COSTA TEGUISE (Spain) April 4: The European Union and 10 east Asian nations inched closer Thursday to their first-ever joint position on ways to roll back the tide of illegal immigration flowing from Asia to Europe.
“There is broad agreement between the Asian and EU countries on four basic principles,” said Spanish Interior Minister Mariano Rajoy as a two-day meeting got underway in this resort town on Lanzarote, one of Spain’s Canary islands.
Those principles include Europe asserting that it welcomes foreigners “seeking an honourable life and ready to contribute to growth,” the promotion of legal immigration, better efforts to integrate immigrants to Europe, and the need to combat illegal immigration and those who profit from it, he said.
The joint declaration was expected to be issued late Friday, Spanish officials said, following three plenary sessions focusing on all aspects of immigration policy.
Spain is hosting the meeting of interior ministers and senior officials as part of its turn at the EU presidency, and in the run-up to the biannual ASEM summit of EU and Asian leaders in Copenhagen on September 22-24.
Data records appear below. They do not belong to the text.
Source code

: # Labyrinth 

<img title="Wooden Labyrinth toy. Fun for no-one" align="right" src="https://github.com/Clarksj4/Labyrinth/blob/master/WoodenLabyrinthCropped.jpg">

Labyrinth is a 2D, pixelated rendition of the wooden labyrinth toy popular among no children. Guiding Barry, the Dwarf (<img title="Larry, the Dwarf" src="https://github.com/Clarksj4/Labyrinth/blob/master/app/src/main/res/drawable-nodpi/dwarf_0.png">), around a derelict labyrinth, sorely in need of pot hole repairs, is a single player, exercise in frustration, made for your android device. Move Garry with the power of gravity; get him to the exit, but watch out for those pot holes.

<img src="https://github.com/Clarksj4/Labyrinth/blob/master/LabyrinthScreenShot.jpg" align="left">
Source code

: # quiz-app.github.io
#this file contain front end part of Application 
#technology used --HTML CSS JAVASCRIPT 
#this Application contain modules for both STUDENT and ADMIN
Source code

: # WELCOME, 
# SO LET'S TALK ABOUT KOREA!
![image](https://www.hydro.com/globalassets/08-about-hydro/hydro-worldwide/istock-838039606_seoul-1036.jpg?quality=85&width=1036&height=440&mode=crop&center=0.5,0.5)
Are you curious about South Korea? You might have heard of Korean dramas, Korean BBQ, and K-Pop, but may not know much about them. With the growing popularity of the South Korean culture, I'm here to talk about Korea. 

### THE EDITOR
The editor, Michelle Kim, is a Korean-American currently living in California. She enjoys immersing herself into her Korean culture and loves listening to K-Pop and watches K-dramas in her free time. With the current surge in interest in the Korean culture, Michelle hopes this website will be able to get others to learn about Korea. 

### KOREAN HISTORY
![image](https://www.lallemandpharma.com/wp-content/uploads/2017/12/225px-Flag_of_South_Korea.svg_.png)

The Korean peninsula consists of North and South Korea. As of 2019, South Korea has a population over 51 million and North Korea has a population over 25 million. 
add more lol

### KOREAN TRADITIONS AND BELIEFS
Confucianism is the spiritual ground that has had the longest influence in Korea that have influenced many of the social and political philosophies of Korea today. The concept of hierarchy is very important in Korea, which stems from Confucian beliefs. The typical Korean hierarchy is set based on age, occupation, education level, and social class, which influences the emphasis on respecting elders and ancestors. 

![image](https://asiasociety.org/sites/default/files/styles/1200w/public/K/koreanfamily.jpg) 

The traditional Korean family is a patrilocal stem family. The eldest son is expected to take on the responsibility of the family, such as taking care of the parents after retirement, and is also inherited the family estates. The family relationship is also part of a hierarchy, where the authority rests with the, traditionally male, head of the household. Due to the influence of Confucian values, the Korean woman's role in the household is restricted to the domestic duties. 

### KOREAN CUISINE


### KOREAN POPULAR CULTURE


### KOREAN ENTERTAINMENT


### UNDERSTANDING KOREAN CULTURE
China has led the push for more inter-regional action on immigration, after 58 Chinese trying to get into Britain suffocated to death in June 2000 inside a Dutch truck filled with tomatoes at the English port of Dover.
Two others survived the ordeal, which involved paying traffickers around 30,000 dollars per person for a journey that took them from Beijing to Belgrade, then overland from Austria through France and on into Holland.
Best known as a sunny destination for British and German package tourists, the Canary Islands are also a prime target for North and West African boat people desperate to make their way onto the European mainland.
On Wednesday alone, and as the officials were meeting, 22 people from Morocco, Mali, Sierra Leone, Guinea, Gambia and Mauritania were detained on Lanzarote when they landed on the island’s south coast in a small boat.
While there is growing pressure in Europe to curb immigration, its richer countries — with shrinking and aging populations — face a looming shortage of skilled workers that can only be filled by welcoming more foreigners.
Coordinating meetings on Thursday were to be followed Friday by plenary sessions focusing on migratory flows, and legal and illegal immigration.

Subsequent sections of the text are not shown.